### Your instructions
What lines of the material below hold the string "name"? Copy them out.

### Available records
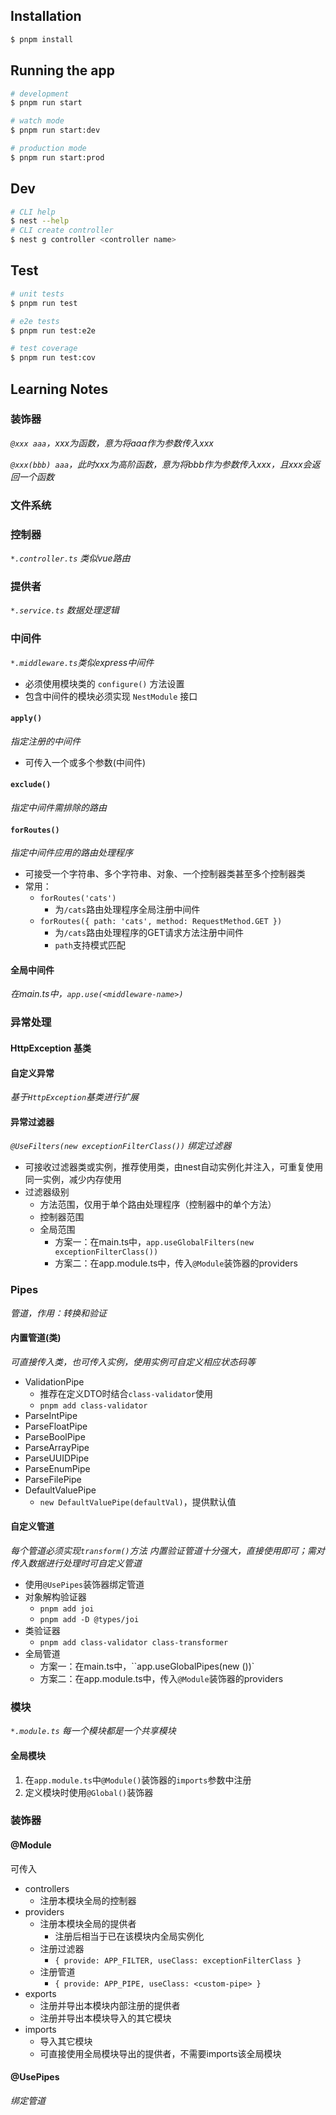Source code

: ## Installation

```bash
$ pnpm install
```

## Running the app

```bash
# development
$ pnpm run start

# watch mode
$ pnpm run start:dev

# production mode
$ pnpm run start:prod
```

## Dev

```bash
# CLI help
$ nest --help
# CLI create controller
$ nest g controller <controller name>
```

## Test

```bash
# unit tests
$ pnpm run test

# e2e tests
$ pnpm run test:e2e

# test coverage
$ pnpm run test:cov
```

## Learning Notes

### 装饰器

_`@xxx aaa`，xxx为函数，意为将aaa作为参数传入xxx_

_`@xxx(bbb) aaa`，此时xxx为高阶函数，意为将bbb作为参数传入xxx，且xxx会返回一个函数_

### 文件系统

### 控制器

_`*.controller.ts` 类似vue路由_

### 提供者

_`*.service.ts` 数据处理逻辑_

### 中间件

_`*.middleware.ts`类似express中间件_

- 必须使用模块类的 `configure()` 方法设置
- 包含中间件的模块必须实现 `NestModule` 接口

#### `apply()`

_指定注册的中间件_

- 可传入一个或多个参数(中间件)

#### `exclude()`

_指定中间件需排除的路由_

#### `forRoutes()`

_指定中间件应用的路由处理程序_

- 可接受一个字符串、多个字符串、对象、一个控制器类甚至多个控制器类
- 常用：
  - `forRoutes('cats')`
    - 为`/cats`路由处理程序全局注册中间件
  - `forRoutes({ path: 'cats', method: RequestMethod.GET })`
    - 为`/cats`路由处理程序的GET请求方法注册中间件
    - `path`支持模式匹配

#### 全局中间件

_在main.ts中，`app.use(<middleware-name>)`_

### 异常处理

#### HttpException 基类

#### 自定义异常

_基于`HttpException`基类进行扩展_

#### 异常过滤器

_`@UseFilters(new exceptionFilterClass())` 绑定过滤器_

- 可接收过滤器类或实例，推荐使用类，由nest自动实例化并注入，可重复使用同一实例，减少内存使用
- 过滤器级别
  - 方法范围，仅用于单个路由处理程序（控制器中的单个方法）
  - 控制器范围
  - 全局范围
    - 方案一：在main.ts中，`app.useGlobalFilters(new exceptionFilterClass())`
    - 方案二：在app.module.ts中，传入`@Module`装饰器的providers

### Pipes

_管道，作用：转换和验证_

#### 内置管道(类)

_可直接传入类，也可传入实例，使用实例可自定义相应状态码等_

- ValidationPipe
  - 推荐在定义DTO时结合`class-validator`使用
  - `pnpm add class-validator`
- ParseIntPipe
- ParseFloatPipe
- ParseBoolPipe
- ParseArrayPipe
- ParseUUIDPipe
- ParseEnumPipe
- ParseFilePipe
- DefaultValuePipe
  - `new DefaultValuePipe(defaultVal)`，提供默认值

#### 自定义管道

_每个管道必须实现`transform()`方法_
_内置验证管道十分强大，直接使用即可；需对传入数据进行处理时可自定义管道_

- 使用`@UsePipes`装饰器绑定管道
- 对象解构验证器
  - `pnpm add joi`
  - `pnpm add -D @types/joi`
- 类验证器
  - `pnpm add class-validator class-transformer`
- 全局管道
  - 方案一：在main.ts中，``app.useGlobalPipes(new <custom-pipe>())`
  - 方案二：在app.module.ts中，传入`@Module`装饰器的providers

### 模块

_`*.module.ts` 每一个模块都是一个共享模块_

#### 全局模块

1. 在`app.module.ts`中`@Module()`装饰器的`imports`参数中注册
2. 定义模块时使用`@Global()`装饰器

### 装饰器

#### @Module

可传入

- controllers
  - 注册本模块全局的控制器
- providers
  - 注册本模块全局的提供者
    - 注册后相当于已在该模块内全局实例化
  - 注册过滤器
    - `{ provide: APP_FILTER, useClass: exceptionFilterClass }`
  - 注册管道
    - `{ provide: APP_PIPE, useClass: <custom-pipe> }`
- exports
  - 注册并导出本模块内部注册的提供者
  - 注册并导出本模块导入的其它模块
- imports
  - 导入其它模块
  - 可直接使用全局模块导出的提供者，不需要imports该全局模块

#### @UsePipes

_绑定管道_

### Response
$ nest g controller <controller name>
_在main.ts中，`app.use(<middleware-name>)`_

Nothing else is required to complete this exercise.